Directions for this task | Your result should be every line of the records below that contains the word "izquierda".
[Data Boundary: Start]
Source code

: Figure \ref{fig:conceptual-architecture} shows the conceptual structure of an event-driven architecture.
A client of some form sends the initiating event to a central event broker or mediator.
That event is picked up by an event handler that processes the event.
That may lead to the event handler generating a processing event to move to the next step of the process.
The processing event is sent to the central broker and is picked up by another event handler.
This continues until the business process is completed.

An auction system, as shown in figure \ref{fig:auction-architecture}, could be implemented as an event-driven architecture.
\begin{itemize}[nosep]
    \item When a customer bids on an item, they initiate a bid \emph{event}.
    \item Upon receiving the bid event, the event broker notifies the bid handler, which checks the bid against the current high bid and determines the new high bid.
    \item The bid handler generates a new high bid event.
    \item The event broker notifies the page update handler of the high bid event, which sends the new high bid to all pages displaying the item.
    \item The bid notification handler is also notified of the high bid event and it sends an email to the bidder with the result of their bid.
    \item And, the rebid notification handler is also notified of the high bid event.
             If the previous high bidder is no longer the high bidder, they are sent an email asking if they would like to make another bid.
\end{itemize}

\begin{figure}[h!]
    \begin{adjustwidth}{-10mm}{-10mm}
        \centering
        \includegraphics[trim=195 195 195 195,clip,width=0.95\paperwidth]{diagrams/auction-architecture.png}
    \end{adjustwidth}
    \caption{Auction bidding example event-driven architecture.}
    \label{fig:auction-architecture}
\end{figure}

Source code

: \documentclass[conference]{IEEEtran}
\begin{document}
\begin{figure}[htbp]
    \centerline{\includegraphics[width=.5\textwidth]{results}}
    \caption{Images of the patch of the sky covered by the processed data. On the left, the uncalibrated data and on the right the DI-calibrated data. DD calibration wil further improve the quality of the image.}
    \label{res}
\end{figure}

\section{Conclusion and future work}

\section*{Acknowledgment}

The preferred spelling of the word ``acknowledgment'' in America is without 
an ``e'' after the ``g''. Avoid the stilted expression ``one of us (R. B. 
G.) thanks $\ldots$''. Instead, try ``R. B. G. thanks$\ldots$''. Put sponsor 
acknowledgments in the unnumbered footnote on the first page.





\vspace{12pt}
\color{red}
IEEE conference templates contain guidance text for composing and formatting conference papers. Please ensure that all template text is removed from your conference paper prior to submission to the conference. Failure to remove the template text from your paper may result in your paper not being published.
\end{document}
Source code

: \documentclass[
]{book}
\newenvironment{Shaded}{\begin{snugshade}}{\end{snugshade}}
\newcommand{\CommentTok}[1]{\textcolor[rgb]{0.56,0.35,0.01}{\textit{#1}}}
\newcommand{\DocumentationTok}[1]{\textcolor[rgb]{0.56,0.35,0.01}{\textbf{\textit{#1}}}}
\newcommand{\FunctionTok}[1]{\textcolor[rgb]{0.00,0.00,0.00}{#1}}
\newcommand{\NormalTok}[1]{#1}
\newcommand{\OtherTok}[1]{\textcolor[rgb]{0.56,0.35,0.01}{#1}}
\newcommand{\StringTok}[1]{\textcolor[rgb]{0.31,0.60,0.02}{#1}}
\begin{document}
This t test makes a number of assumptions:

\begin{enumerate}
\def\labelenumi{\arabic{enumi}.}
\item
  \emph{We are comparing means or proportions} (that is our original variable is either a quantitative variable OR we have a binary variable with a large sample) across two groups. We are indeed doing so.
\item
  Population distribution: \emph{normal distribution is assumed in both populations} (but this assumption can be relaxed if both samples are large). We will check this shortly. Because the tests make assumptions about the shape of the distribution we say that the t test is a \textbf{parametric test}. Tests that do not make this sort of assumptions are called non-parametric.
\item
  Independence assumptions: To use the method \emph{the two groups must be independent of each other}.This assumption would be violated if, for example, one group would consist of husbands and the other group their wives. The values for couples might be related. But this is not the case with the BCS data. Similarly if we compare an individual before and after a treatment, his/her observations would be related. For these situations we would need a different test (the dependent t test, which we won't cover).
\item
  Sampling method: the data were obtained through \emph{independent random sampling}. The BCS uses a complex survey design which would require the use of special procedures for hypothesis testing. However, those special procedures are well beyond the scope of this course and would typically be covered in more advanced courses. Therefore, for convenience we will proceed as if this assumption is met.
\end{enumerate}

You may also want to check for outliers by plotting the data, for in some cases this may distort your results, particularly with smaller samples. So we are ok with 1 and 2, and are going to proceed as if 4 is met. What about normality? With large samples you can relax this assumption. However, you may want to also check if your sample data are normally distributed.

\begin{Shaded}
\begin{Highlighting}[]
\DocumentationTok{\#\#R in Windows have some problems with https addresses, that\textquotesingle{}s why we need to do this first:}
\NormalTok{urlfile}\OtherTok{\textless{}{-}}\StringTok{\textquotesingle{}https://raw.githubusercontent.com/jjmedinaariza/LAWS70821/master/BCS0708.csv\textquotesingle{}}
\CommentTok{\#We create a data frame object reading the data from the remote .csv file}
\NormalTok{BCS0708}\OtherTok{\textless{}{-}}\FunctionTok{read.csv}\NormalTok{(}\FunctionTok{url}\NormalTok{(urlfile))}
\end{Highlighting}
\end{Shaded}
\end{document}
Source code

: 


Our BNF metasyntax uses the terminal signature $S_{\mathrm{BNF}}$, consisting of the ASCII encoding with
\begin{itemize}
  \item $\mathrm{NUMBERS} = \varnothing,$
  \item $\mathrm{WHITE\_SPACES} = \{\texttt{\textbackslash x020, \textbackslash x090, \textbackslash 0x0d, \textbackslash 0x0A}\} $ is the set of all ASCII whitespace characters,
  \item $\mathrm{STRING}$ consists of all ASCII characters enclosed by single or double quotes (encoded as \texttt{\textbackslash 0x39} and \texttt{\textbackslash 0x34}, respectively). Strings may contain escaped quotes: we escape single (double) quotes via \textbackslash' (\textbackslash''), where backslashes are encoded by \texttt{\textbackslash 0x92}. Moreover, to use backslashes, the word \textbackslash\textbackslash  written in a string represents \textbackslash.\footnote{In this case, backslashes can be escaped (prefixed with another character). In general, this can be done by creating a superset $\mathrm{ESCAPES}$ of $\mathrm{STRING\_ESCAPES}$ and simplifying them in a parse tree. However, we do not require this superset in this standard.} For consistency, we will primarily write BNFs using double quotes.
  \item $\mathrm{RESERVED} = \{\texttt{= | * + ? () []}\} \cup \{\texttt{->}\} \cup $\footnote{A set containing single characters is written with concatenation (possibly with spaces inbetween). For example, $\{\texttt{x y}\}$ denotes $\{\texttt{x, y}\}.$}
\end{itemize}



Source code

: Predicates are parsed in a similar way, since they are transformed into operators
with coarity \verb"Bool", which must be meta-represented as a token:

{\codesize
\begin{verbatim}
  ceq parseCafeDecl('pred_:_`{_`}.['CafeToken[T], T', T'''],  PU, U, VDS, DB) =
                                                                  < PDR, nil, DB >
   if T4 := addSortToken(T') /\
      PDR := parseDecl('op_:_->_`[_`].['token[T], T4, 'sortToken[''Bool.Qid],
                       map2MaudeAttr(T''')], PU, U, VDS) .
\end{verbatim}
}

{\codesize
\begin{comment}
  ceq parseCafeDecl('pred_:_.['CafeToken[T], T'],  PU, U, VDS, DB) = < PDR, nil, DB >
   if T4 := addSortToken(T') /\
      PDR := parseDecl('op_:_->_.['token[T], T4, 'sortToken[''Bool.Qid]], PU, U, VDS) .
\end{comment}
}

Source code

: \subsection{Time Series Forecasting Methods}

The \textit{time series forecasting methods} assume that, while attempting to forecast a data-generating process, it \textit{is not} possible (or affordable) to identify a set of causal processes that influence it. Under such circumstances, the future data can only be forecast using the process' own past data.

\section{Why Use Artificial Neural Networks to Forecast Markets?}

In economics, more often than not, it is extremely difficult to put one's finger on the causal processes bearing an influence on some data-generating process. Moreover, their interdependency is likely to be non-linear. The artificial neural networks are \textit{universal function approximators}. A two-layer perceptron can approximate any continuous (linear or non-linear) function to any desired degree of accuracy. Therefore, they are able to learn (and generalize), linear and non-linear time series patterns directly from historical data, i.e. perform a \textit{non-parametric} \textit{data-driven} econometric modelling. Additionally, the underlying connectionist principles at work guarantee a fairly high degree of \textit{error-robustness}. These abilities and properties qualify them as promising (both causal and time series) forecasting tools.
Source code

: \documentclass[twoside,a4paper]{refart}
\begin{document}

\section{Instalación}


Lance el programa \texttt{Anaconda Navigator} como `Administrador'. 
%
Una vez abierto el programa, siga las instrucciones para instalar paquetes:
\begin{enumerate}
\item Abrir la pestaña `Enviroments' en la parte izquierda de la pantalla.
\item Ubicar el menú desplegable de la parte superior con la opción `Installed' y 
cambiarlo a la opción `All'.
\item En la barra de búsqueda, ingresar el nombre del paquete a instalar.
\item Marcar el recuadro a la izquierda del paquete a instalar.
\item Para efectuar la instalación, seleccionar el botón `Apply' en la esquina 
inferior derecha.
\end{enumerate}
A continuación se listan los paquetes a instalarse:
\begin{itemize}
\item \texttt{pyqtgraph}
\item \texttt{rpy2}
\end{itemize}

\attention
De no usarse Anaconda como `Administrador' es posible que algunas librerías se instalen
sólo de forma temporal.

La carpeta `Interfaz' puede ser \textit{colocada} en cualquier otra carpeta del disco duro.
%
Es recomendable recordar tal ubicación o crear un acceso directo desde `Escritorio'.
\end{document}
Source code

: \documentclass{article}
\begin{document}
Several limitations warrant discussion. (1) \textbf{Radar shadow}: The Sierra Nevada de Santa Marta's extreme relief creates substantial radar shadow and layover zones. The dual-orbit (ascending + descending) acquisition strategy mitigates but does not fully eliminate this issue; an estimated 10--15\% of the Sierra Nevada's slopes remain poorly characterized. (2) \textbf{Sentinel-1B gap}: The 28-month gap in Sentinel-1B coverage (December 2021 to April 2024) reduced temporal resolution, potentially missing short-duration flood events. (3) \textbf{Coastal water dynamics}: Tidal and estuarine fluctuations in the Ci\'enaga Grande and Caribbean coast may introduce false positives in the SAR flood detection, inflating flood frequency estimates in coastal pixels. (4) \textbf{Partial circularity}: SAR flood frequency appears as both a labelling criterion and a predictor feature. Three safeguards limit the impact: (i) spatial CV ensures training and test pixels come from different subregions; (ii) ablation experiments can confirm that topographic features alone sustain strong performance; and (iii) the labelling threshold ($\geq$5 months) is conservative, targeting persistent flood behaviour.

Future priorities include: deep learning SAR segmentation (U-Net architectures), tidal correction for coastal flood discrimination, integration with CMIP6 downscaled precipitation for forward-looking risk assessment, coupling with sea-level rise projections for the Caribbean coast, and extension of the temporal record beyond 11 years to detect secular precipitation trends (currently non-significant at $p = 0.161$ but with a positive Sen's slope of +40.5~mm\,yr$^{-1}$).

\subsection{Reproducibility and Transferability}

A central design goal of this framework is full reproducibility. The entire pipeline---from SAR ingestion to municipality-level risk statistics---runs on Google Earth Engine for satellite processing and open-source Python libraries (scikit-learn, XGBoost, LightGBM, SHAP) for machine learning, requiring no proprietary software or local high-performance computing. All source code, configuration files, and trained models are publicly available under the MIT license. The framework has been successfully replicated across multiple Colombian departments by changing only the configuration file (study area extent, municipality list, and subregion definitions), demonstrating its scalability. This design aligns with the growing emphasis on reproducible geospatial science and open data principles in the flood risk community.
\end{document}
[Data Boundary: End]
Your solution |
\item Abrir la pestaña `Enviroments' en la parte izquierda de la pantalla.
\item Marcar el recuadro a la izquierda del paquete a instalar.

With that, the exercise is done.